Aim of the exercise> Comb through the entries for "subsection" and pull out each line that holds it.
━━━━━ Data to process ━━━━━
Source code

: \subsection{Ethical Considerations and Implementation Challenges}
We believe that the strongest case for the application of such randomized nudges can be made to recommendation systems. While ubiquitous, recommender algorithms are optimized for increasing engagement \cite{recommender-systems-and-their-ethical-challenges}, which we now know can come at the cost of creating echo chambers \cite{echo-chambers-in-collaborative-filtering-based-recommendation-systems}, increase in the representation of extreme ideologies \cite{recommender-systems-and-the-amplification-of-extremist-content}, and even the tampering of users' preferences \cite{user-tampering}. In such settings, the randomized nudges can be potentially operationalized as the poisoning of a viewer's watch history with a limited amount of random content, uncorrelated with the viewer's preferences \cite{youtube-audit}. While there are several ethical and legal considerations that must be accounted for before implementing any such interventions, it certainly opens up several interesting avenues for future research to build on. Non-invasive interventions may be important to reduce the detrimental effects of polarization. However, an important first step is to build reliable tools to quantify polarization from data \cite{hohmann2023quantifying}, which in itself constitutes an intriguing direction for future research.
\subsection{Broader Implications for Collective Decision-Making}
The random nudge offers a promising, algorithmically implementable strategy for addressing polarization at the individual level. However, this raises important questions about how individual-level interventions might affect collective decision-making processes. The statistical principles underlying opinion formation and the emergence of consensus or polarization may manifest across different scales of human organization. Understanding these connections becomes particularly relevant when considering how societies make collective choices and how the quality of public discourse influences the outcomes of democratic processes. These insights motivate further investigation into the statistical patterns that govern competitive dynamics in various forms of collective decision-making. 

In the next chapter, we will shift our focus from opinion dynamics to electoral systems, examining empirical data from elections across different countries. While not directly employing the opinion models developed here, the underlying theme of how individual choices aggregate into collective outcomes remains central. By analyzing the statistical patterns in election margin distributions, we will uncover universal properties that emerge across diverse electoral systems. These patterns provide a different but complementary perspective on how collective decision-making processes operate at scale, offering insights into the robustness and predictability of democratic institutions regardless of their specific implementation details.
━━━━━
Your response>
: \subsection{Ethical Considerations and Implementation Challenges}
\subsection{Broader Implications for Collective Decision-Making}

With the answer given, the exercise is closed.